Non-invasively predicting differentiation of pancreatic cancer through comparative serum metabonomic profiling

PDAC cell strains (Panc-1, BxPC-3 and SW1990, Catalog NO. SCSP-535, TCHu 12 and TCHu 201) were obtained from Shanghai Institute of Cell Biology, Chinese Academy of Sciences (Shanghai, China) authenticated with short tandem repeat test and mycoplasma culture. At the circumstance of 5% CO₂ and 37 °C, these strains were incubated in dulbecco’s modified eagle medium (DMEM, Gibco, Thermo Fisher Scientific Inc., USA) added with 10% fetal bovine serum (Gibco) in cell incubator (3110, Thermo Scientific). Then, cells were digested by 0.125% trypsinogen (Life Technologies, Grand Island, NY, USA) for the passage with the ratio of 1:2-4 every 2-3 days. BALB/c nude mice (male, 4 weeks, weighing 18-20 g), purchased from Shanghai Slac laboratory animals Co., Ltd. (NO: SCXK (HU) 2012-0002), were bred in Fujian Medical University Animals Centre (Fuzhou, china) with a standard SPF-grade laboratory conditions.
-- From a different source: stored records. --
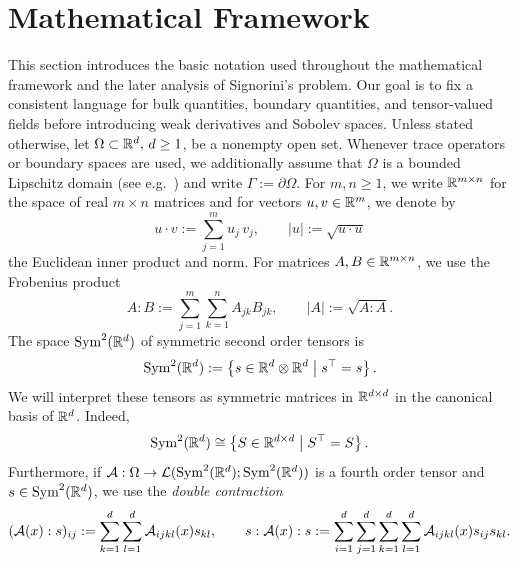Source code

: \section{Mathematical Framework}
This section introduces the basic notation used throughout the mathematical framework and the later analysis of Signorini's problem. Our goal is to fix a consistent language for bulk quantities, boundary quantities, and tensor-valued fields before introducing weak derivatives and Sobolev spaces. Unless stated otherwise, let $\Omega\subset\R^d,\,d\ge 1$, be a nonempty open set. Whenever trace operators or boundary spaces are used, we additionally assume that $\Omega$ is a bounded Lipschitz domain (see e.g.\ \cite[Section 2.3]{book}) and write $\Gamma:=\partial\Omega$. For $m,n\ge 1$, we write $\R^{m\times n}$ for the space of real $m\times n$ matrices and for vectors $u,v\in\R^m$, we denote by
\begin{equation*}
	u\cdot v := \sum_{j=1}^m u_j\,v_j,
	\qquad
	|u| := \sqrt{u\cdot u}
\end{equation*}
the Euclidean inner product and norm. For matrices $A,B\in\R^{m\times n}$, we use the Frobenius product
\begin{equation}\label{eq:frobeniusproduct}
	A:B := \sum_{j=1}^m\sum_{k=1}^n A_{jk}B_{jk},
	\qquad
	|A| := \sqrt{A:A}.
\end{equation}
The space $\mathrm{Sym}^2(\R^d)$ of symmetric second order tensors is
\begin{equation*}
	\mathrm{Sym}^2(\R^d):= \left\{ s\in\R^d\otimes\R^d\;\middle|\; s^\top = s\right\}.
\end{equation*}
We will interpret these tensors as symmetric matrices in $\R^{d\times d}$ in the canonical basis of $\R^d$. Indeed,
\begin{equation*}
	\mathrm{Sym}^2(\R^d)\cong \left\{S\in\R^{d\times d}\;\middle|\; S^\top = S\right\}.
\end{equation*}
Furthermore, if $\cA:\Omega\to\cL(\mathrm{Sym}^2(\R^d);\mathrm{Sym}^2(\R^d))$ is a fourth order tensor and $s\in\mathrm{Sym}^2(\R^d)$, we use the {\em double contraction}
\begin{equation*}
	(\cA(x):s)_{ij}:=\sum_{k = 1}^d \sum_{l = 1}^d \cA_{ijkl}(x)s_{kl},
	\qquad
	s:\cA(x):s:=\sum_{i = 1}^d \sum_{j = 1}^d \sum_{k = 1}^d \sum_{l = 1}^d\cA_{ijkl}(x)s_{ij}s_{kl}.
\end{equation*}
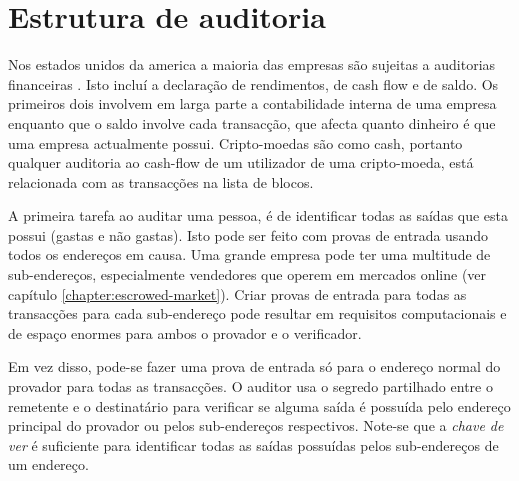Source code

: \section{Estrutura de auditoria}
\label{sec:proofs-monero-audit-framework}

Nos estados unidos da america a maioria das empresas são sujeitas a auditorias financeiras \cite{investopedia-audits}. Isto incluí a declaração de rendimentos, de cash flow e de saldo. Os primeiros dois involvem em larga parte a contabilidade interna de uma empresa enquanto que o saldo involve cada transacção, que afecta quanto dinheiro é que uma empresa actualmente possui. Cripto-moedas são como cash, portanto qualquer auditoria ao cash-flow de um utilizador de uma cripto-moeda, está relacionada com as transacções na lista de blocos.       

A primeira tarefa ao auditar uma pessoa, é de identificar todas as saídas que esta possui (gastas e não gastas). Isto pode ser feito com provas de entrada usando todos os endereços em causa. Uma grande empresa pode ter uma multitude de sub-endereços, especialmente vendedores que operem em mercados online (ver capítulo 
\ref{chapter:escrowed-market}). Criar provas de entrada para todas as transacções para cada sub-endereço pode resultar em requisitos computacionais e de espaço enormes para ambos o provador e o verificador.


Em vez disso, pode-se fazer uma prova de entrada só para o endereço normal do provador para todas as transacções. O auditor usa o segredo partilhado entre o remetente e o destinatário para verificar se alguma saída é possuída pelo endereço principal do provador ou pelos sub-endereços respectivos. Note-se que a {\em chave de ver} é suficiente para identificar todas as saídas possuídas pelos sub-endereços de um endereço.


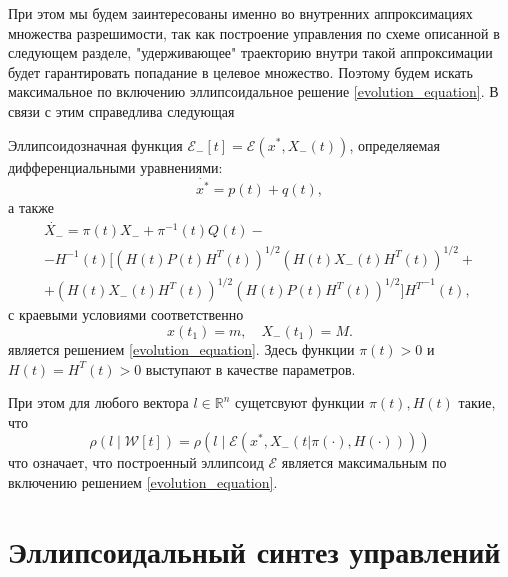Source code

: При этом мы будем заинтересованы именно во внутренних аппроксимациях множества разрешимости, так как
 построение управления по схеме описанной в следующем разделе, "удерживающее" траекторию внутри такой
 аппроксимации будет гарантировать попадание в целевое множество. Поэтому будем искать максимальное 
 по включению эллипсоидальное решение \eqref{evolution_equation}. В связи с этим справедлива следующая

\begin{theorem}
    Эллипсоидозначная функция \( \mathcal{E}_-[t] = \mathcal{E}(x^*, X_-(t)) \), определяемая
     дифференциальными уравнениями:
    \begin{equation}\label{dif_center}
        \dot{x^*} = p(t) + q(t),
    \end{equation}
    а также
    \begin{equation}\label{dif_matrix}
        \begin{gathered}
            \dot{X_-} = \pi(t) X_- + \pi^{-1}(t) Q(t) - \\
             - H^{-1}(t) [(H(t) P(t) H^T(t))^{1/2} (H(t) X_-(t) H^T(t))^{1/2} + \\
             + (H(t) X_-(t) H^T(t))^{1/2}(H(t) P(t) H^T(t))^{1/2}] {H^T}^{-1}(t),
        \end{gathered}
    \end{equation}
    с краевыми условиями соответственно
    \begin{equation*}\label{dif_boundary}
        x(t_1) = m, \quad X_-(t_1) = M.
    \end{equation*}
    является решением \eqref{evolution_equation}. Здесь функции \( \pi(t) > 0 \) и \( H(t) = H^T(t) > 0 \)
     выступают в качестве параметров.
    
    При этом для любого вектора \( l \in \mathbb{R}^n \) сущетсвуют функции \( \pi(t), H(t) \) такие,
     что
    \begin{equation}
        \rho(l \mid \mathcal{W}[t]) = \rho(l \mid \mathcal{E}(x^*, X_-(t | \pi(\cdot), H(\cdot))))
    \end{equation}
    что означает, что построенный эллипсоид \( \mathcal{E} \) является максимальным по включению
     решением \eqref{evolution_equation}. 
\end{theorem}

\section{Эллипсоидальный синтез управлений}






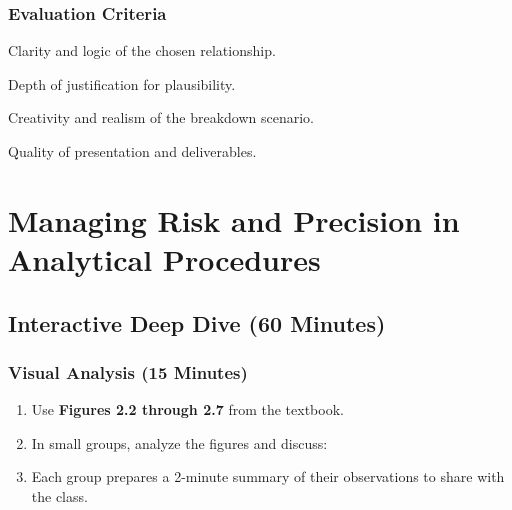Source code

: \documentclass[11pt,a4paper,openany]{memoir}
\begin{document}
\subsection*{Evaluation Criteria}
\begin{compactitem}
    \item Clarity and logic of the chosen relationship.
    \item Depth of justification for plausibility.
    \item Creativity and realism of the breakdown scenario.
    \item Quality of presentation and deliverables.
\end{compactitem}


\chapter{Managing Risk and Precision in Analytical Procedures}

\section*{Interactive Deep Dive (60 Minutes)}

\subsection*{Visual Analysis (15 Minutes)}
\begin{enumerate}
    \item Use \textbf{Figures 2.2 through 2.7} from the textbook.
    \item In small groups, analyze the figures and discuss:
    \item Each group prepares a 2-minute summary of their observations to share with the class.
\end{enumerate}
\end{document}
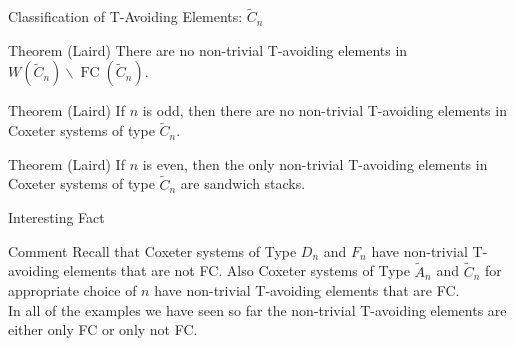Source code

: \documentclass{beamer}
\DeclareMathOperator{\FC}{FC}
\newcommand{\C}{\widetilde{C}}
\begin{document}


\begin{frame}{Classification of T-Avoiding Elements: $\C_n$}

\begin{block}{Theorem (Laird)}
	There are no non-trivial T-avoiding elements in $W(\C_n)\backslash\FC(\C_n)$.
\end{block}
\pause
\begin{block}{Theorem (Laird)}
	If $n$ is odd, then there are no non-trivial T-avoiding elements in Coxeter systems of type $\C_n$.
\end{block}
\pause
\begin{block}{Theorem (Laird)}
	If $n$ is even, then the only non-trivial T-avoiding elements in Coxeter systems of type $\C_n$ are sandwich stacks.
\end{block}
	
\end{frame}




\begin{frame}{Interesting Fact}
\begin{block}{Comment}
Recall that Coxeter systems of Type $D_n$ and $F_n$ have non-trivial T-avoiding elements that are not FC. Also Coxeter systems of Type $\widetilde{A}_n$ and $\C_n$ for appropriate choice of $n$ have non-trivial T-avoiding elements that are FC. \\
\vspace{1em}
In all of the examples we have seen so far the non-trivial T-avoiding elements are either only FC or only not FC.	
\end{block}

	
\end{frame}
\end{document}
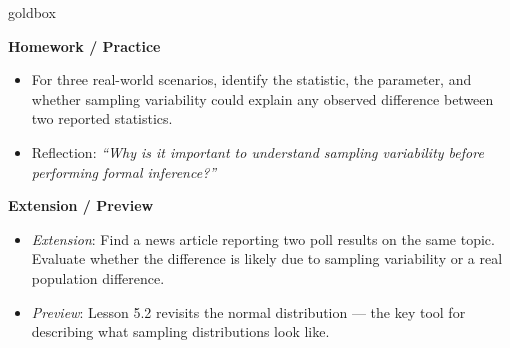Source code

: \documentclass[10pt]{article}
\begin{document}
\begin{skillbox}{goldbox}
\begin{minipage}[t]{0.48\linewidth}
    \textbf{Homework / Practice}
    \begin{itemize}
        \item For three real-world scenarios, identify the statistic, the parameter, and
              whether sampling variability could explain any observed difference between
              two reported statistics.
        \item Reflection: \textit{``Why is it important to understand sampling variability
              before performing formal inference?''}
    \end{itemize}
\end{minipage}
\hfill
\begin{minipage}[t]{0.48\linewidth}
    \textbf{Extension / Preview}
    \begin{itemize}
        \item \textit{Extension}: Find a news article reporting two poll results on the
              same topic. Evaluate whether the difference is likely due to sampling
              variability or a real population difference.
        \item \textit{Preview}: Lesson 5.2 revisits the normal distribution --- the
              key tool for describing what sampling distributions look like.
    \end{itemize}
\end{minipage}
\end{skillbox}
\end{document}
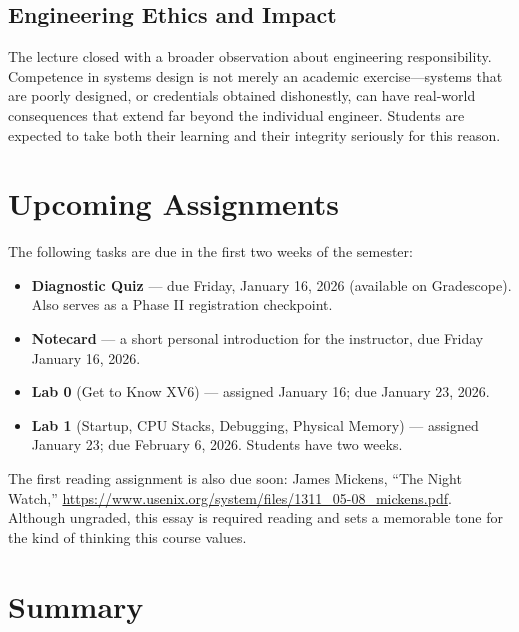 \documentclass[11pt]{article}
\begin{document}
\subsection{Engineering Ethics and Impact}

The lecture closed with a broader observation about engineering responsibility. Competence in
systems design is not merely an academic exercise---systems that are poorly designed, or
credentials obtained dishonestly, can have real-world consequences that extend far beyond the
individual engineer. Students are expected to take both their learning and their integrity
seriously for this reason.

\section{Upcoming Assignments}

The following tasks are due in the first two weeks of the semester:

\begin{itemize}
    \item \textbf{Diagnostic Quiz} --- due Friday, January 16, 2026 (available on Gradescope).
          Also serves as a Phase II registration checkpoint.
    \item \textbf{Notecard} --- a short personal introduction for the instructor, due Friday
          January 16, 2026.
    \item \textbf{Lab 0} (Get to Know XV6) --- assigned January 16; due January 23, 2026.
    \item \textbf{Lab 1} (Startup, CPU Stacks, Debugging, Physical Memory) --- assigned January
          23; due February 6, 2026. Students have two weeks.
\end{itemize}

The first reading assignment is also due soon: James Mickens, ``The Night Watch,''
\url{https://www.usenix.org/system/files/1311_05-08_mickens.pdf}. Although ungraded, this essay
is required reading and sets a memorable tone for the kind of thinking this course values.

\section{Summary}
\end{document}
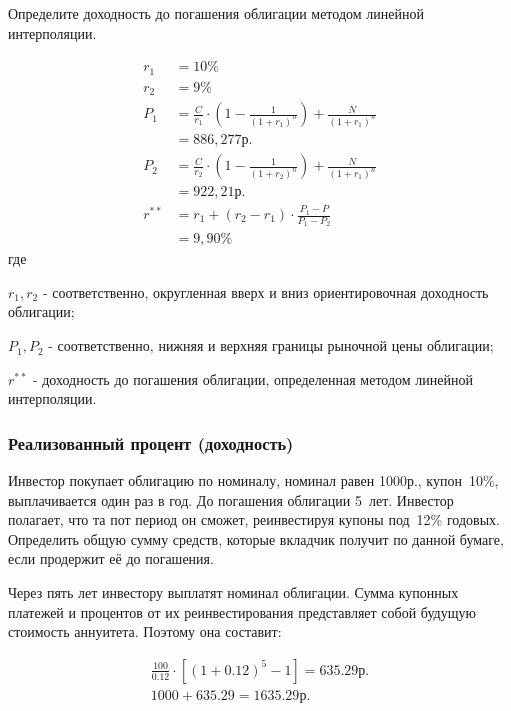 \documentclass[12pt, table, a4paper,twoside]{exam}
\begin{document}
\begin{questions}
\begin{subparts}
	\subpart[10] Определите доходность до погашения облигации методом линейной интерполяции.
	
	\begin{solution}[12em]
		\begin{align}
		r_1&=10\%\nonumber\\
		r_2&=9\%\nonumber\\
		P_1&=\frac{C}{r_1} \cdot \left(1 - \frac{1}{(1+r_1)^n} \right) + \frac{N}{(1+r_1)^n}\\
		&=886,277\text{р.}\nonumber\\
		P_2&=\frac{C}{r_2} \cdot \left(1 - \frac{1}{(1+r_2)^n} \right) + \frac{N}{(1+r_1)^n}\\
		&=922,21\text{р.}\nonumber\\
		r^{**}&=r_1+(r_2-r_1) \cdot \frac{P_1-P}{P_1-P_2}\\
		&=9,90\%\nonumber
		\end{align}	
		где
		
		$r_1, r_2$ - соответственно, округленная вверх и вниз ориентировочная доходность облигации;
		
		$P_1, P_2$ - соответственно, нижняя и верхняя границы рыночной цены облигации;
		
		$r^{**}$ - доходность до погашения облигации, определенная методом линейной интерполяции.
	\end{solution}
	
\end{subparts}
\addpoints




\subsubsection{Реализованный процент (доходность)}

\question[10] Инвестор покупает облигацию по номиналу, номинал равен 1000р., купон~10\%, выплачивается один раз в год. До погашения облигации 5~лет. Инвестор полагает, что та пот период он сможет, реинвестируя купоны под~12\% годовых. Определить общую сумму средств, которые вкладчик получит по данной бумаге, если продержит её до погашения. 

\begin{solution}[12em]
	
	\raggedright
	Через пять лет инвестору выплатят номинал облигации. Сумма купонных платежей и процентов от их реинвестирования представляет собой будущую стоимость аннуитета. Поэтому она составит:
	
	\begin{align*}
	\frac{100}{0.12} \cdot \left[(1+0.12)^5 - 1 \right] = 635.29\text{р.}\\
	1000+635.29 = 1635.29\text{р.}
	\end{align*}
\end{solution}



\end{questions}
\end{document}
This experimental protocol was in accordance with the principles of National Institutes of Health guide for the care and use of laboratory animals and approved by Ethical Committee of Fujian Medical University. Three PDAC cell strains in the exponential phase were digested with 0.125% trypsinogen, washed by phosphate buffered saline (PBS) for three times, then collected and resuspended in PBS (1 × 10⁷ cells per milliliter). After skin degerming, the cell suspension liquids were subcutaneously injected into the axilla of mice (one cell strain each mouse), followed by a month of normal feeding. The tumors with a size of 5 to 10 mm in diameter generated in the injected positions of mice. Consequently, the mice were executed by a mercy killing, and the tumor tissues of Panc-1, BxPC-3 and SW1990 were carefully collected and divided into pieces of 1 mm³ for implantation in situ.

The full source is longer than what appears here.